Global Timestamp Service (GTS) is activated for each OceanBase tenant. GTS provides a read snapshot version and a commit version for all transactions executed within a tenant to ensure that transactions are committed in order. When GTS is abnormal, transaction-related operations are affected. OceanBase Database ensures the reliability and availability of GTS in the same way as that for partition replicas. The GTS location for a tenant is determined by a special partition, which also has multiple replicas like other partitions. In this special partition, a leader is selected by using the election service, and the OBServer node where the leader is located also hosts GTS. If this OBServer node is down, the special partition selects another replica as the leader to provide services. In addition, GTS automatically switches over to the OBServer node where the new leader is located and continues to provide services.
The preceding content describes the key components that help ensure HA of OBServer nodes.

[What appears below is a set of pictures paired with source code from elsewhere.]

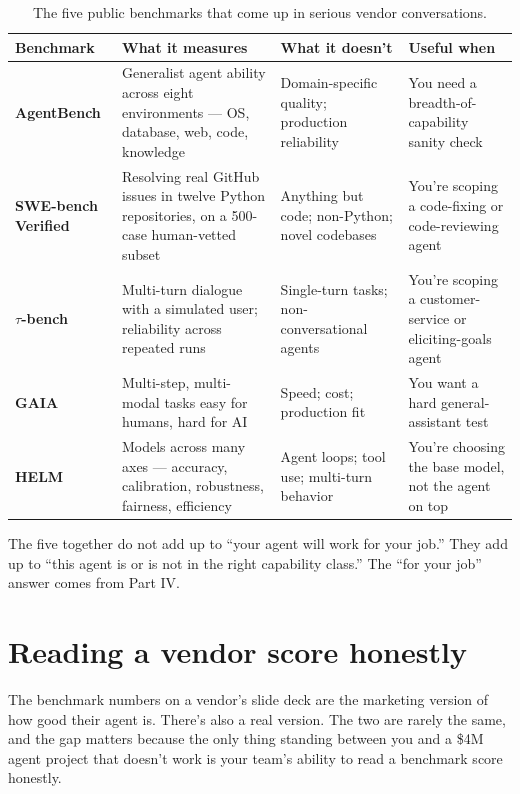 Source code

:\begin{table}[tb]
\centering
\small
\begin{tabularx}{\textwidth}{@{}p{}XXX@{}}
\toprule
\textbf{Benchmark} & \textbf{What it measures} & \textbf{What it doesn't} & \textbf{Useful when} \\
\midrule
\textbf{AgentBench} \citep{liu2023agentbench} & Generalist agent ability across eight environments --- OS, database, web, code, knowledge & Domain-specific quality; production reliability & You need a breadth-of-capability sanity check \\
\addlinespace
\textbf{SWE-bench Verified} \citep{jimenez2024swebench,openai-swebench-verified-2024} & Resolving real GitHub issues in twelve Python repositories, on a 500-case human-vetted subset & Anything but code; non-Python; novel codebases & You're scoping a code-fixing or code-reviewing agent \\
\addlinespace
\textbf{$\tau$-bench} \citep{yao2024taubench} & Multi-turn dialogue with a simulated user; reliability across repeated runs & Single-turn tasks; non-conversational agents & You're scoping a customer-service or eliciting-goals agent \\
\addlinespace
\textbf{GAIA} \citep{mialon2023gaia} & Multi-step, multi-modal tasks easy for humans, hard for AI & Speed; cost; production fit & You want a hard general-assistant test \\
\addlinespace
\textbf{HELM} \citep{liang2022helm} & Models across many axes --- accuracy, calibration, robustness, fairness, efficiency & Agent loops; tool use; multi-turn behavior & You're choosing the base model, not the agent on top \\
\bottomrule
\end{tabularx}
\caption{The five public benchmarks that come up in serious vendor conversations.}
\end{table}

The five together do not add up to ``your agent will work for your job.'' They add up to ``this agent is or is not in the right capability class.'' The ``for your job'' answer comes from Part IV.

\section{Reading a vendor score honestly}

The benchmark numbers on a vendor's slide deck are the marketing version of how good their agent is. There's also a real version. The two are rarely the same, and the gap matters because the only thing standing between you and a \$4M agent project that doesn't work is your team's ability to read a benchmark score honestly.

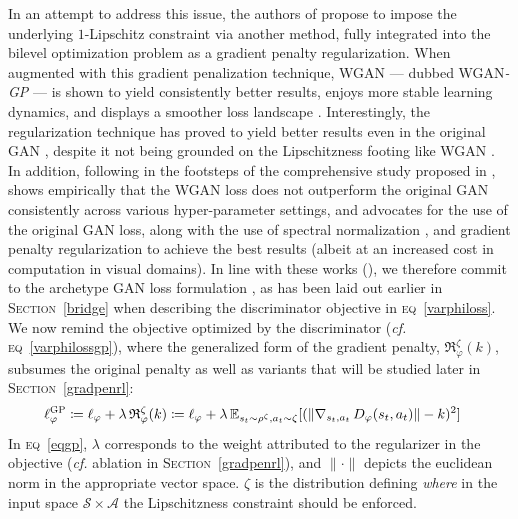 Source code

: In an attempt to address this issue,
the authors of \cite{Gulrajani2017-mr} propose to impose the underlying
$1$-Lipschitz constraint via another method,
fully integrated into the bilevel optimization problem
as a gradient penalty regularization.
When augmented with this gradient penalization technique,
WGAN --- dubbed WGAN\textit{-GP} --- is shown to yield consistently better
results, enjoys more stable learning dynamics,
and displays a smoother loss landscape \cite{Gulrajani2017-mr}.
Interestingly, the regularization technique has proved
to yield better results even in the original GAN \cite{Lucic2017-nz},
despite it not being grounded on the Lipschitzness footing like WGAN \cite{Arjovsky2017-la}.
In addition, following in the footsteps of the comprehensive study proposed in \cite{Lucic2017-nz},
\cite{Kurach2018-cs} shows empirically that the WGAN loss does not outperform
the original GAN consistently across various hyper-parameter settings,
and advocates for the use of the original GAN loss,
along with the use of spectral normalization \cite{Miyato2018-wc},
and gradient penalty regularization \cite{Gulrajani2017-mr}
to achieve the best results
(albeit at an increased cost in computation in visual domains).
In line with these works (\cite{Lucic2017-nz,Kurach2018-cs}),
we therefore commit to the archetype GAN loss formulation \cite{Goodfellow2014-yk},
as has been laid out earlier in \textsc{Section}~\ref{bridge}
when describing the discriminator objective in \textsc{eq}~\ref{varphiloss}.
We now remind the objective optimized by the discriminator
(\textit{cf.} \textsc{eq}~\ref{varphilossgp}),
where the generalized form of the gradient penalty, $\mathfrak{R}_\varphi^\zeta (k)$,
subsumes the original penalty \cite{Gulrajani2017-mr} as well as variants
that will be studied later in \textsc{Section}~\ref{gradpenrl}:
\begin{align}
\ell_\varphi^\textsc{GP}
&\coloneqq \ell_\varphi + \lambda \, \mathfrak{R}_\varphi^\zeta (k)
\coloneqq \ell_\varphi + \lambda \,
\mathbb{E}_{s_t \sim \rho^{\zeta}, a_t \sim \zeta}
[(\lVert  \nabla _{s_t,a_t} \, D_\varphi(s_t,a_t) \rVert - k )^2]
\label{eqgp}
\end{align}
In \textsc{eq}~\ref{eqgp}, $\lambda$ corresponds to the weight attributed to the
regularizer in the objective (\textit{cf.} ablation in \textsc{Section}~\ref{gradpenrl}),
and $\lVert \cdot \rVert$ depicts the euclidean norm in the appropriate vector space.
$\zeta$ is the distribution defining \emph{where}
in the input space $\mathcal{S} \times \mathcal{A}$ the Lipschitzness constraint
should be enforced.

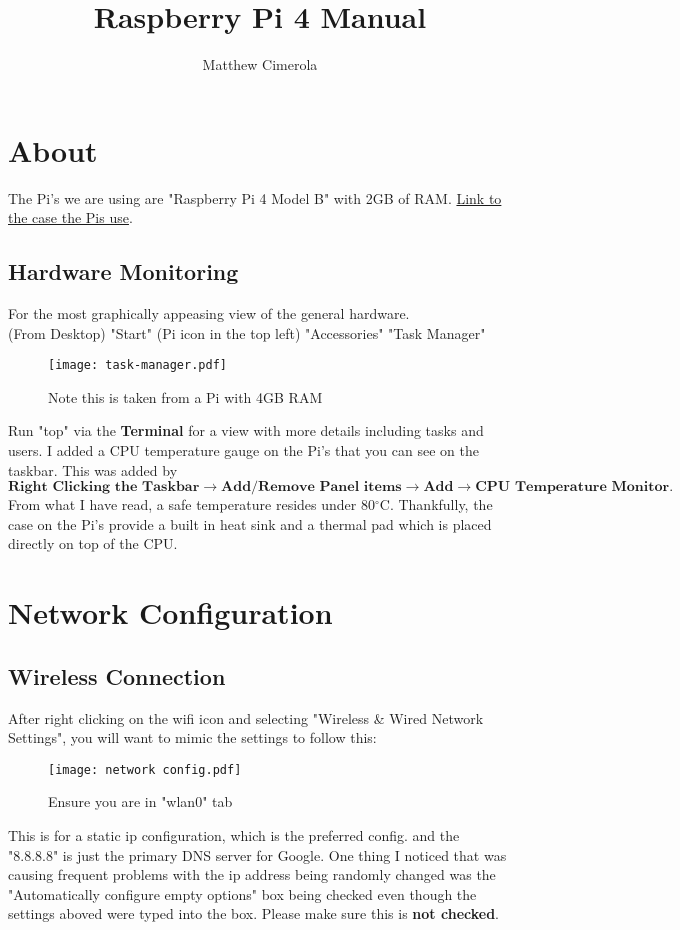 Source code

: \documentclass[12pt]{extarticle}
\author{Matthew Cimerola}
\title{Raspberry Pi 4 Manual}
\begin{document}
\maketitle

\tableofcontents
\newpage
\section{About}
The Pi's we are using are "Raspberry Pi 4 Model B" with 2GB of RAM. \href{https://www.amazon.com/Flirc-Raspberry-Pi-Case-Silver/dp/B07WG4DW52/ref=sr_1_5?keywords=Raspberry+Pi+4+Case&qid=1658852531&sr=8-5}{Link to the case the Pis use}. 
\subsection{Hardware Monitoring}
For the most graphically appeasing view of the general hardware.\\ 
(From Desktop) "Start" (Pi icon in the top left) \rightarrow "Accessories" \rightarrow "Task Manager" 

\begin{figure}[ht]
    \centering
    \texttt{[image: task-manager.pdf]}
    \caption{Note this is taken from a Pi with 4GB RAM}
\end{figure}
Run "top" via the \textbf{Terminal} for a view with more details including tasks and users. I added a CPU temperature gauge on the Pi's that you can see on the taskbar. This was added by $ \textbf{Right Clicking the Taskbar} \rightarrow \textbf{Add/Remove Panel items} \rightarrow \textbf{Add} \rightarrow \textbf{CPU Temperature Monitor}. $ From what I have read, a safe temperature resides under 80$^{\circ}$C. Thankfully, the case on the Pi's provide a built in heat sink and a thermal pad which is placed directly on top of the CPU.


\newpage
\section{Network Configuration}
\subsection{Wireless Connection}
After right clicking on the wifi icon and selecting "Wireless \& Wired Network Settings", you will want to mimic the settings to follow this: \\
\begin{figure}[ht]
    \centering
    \texttt{[image: network config.pdf]}
    \caption{Ensure you are in "wlan0" tab}
\end{figure}
This is for a static ip configuration, which is the preferred config. and the "8.8.8.8" is just the primary DNS server for Google. One thing I noticed that was causing frequent problems with the ip address being randomly changed was the "Automatically configure empty options" box being checked even though the settings aboved were typed into the box. Please make sure this is \textbf{not checked}.
\end{document}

ODP also requires HA to maintain its service performance. User requests are first forwarded to ODP. If ODP is abnormal, user requests cannot be properly processed. ODP also needs to handle OBServer node failures and perform failure tolerance operations.
Unlike a database cluster, ODP has no persistence state. ODP obtains the required database information by accessing the relevant database. Therefore, ODP failures do not cause data loss. ODP is also a cluster service consisting of multiple nodes. The specific ODP node used to execute user requests is subject to F5 or another load balancing component. If an ODP node is down, the corresponding load balancing component automatically removes the node to ensure that new requests are not forwarded to the node.
ODP monitors the database cluster status in real time. It obtains the cluster system table in real time to check the health status of each server and the real-time location of each partition. ODP also monitors the service status of OBServer nodes based on network connections. If ODP identifies an exception, ODP marks the corresponding OBServer node as failed and switches over the services.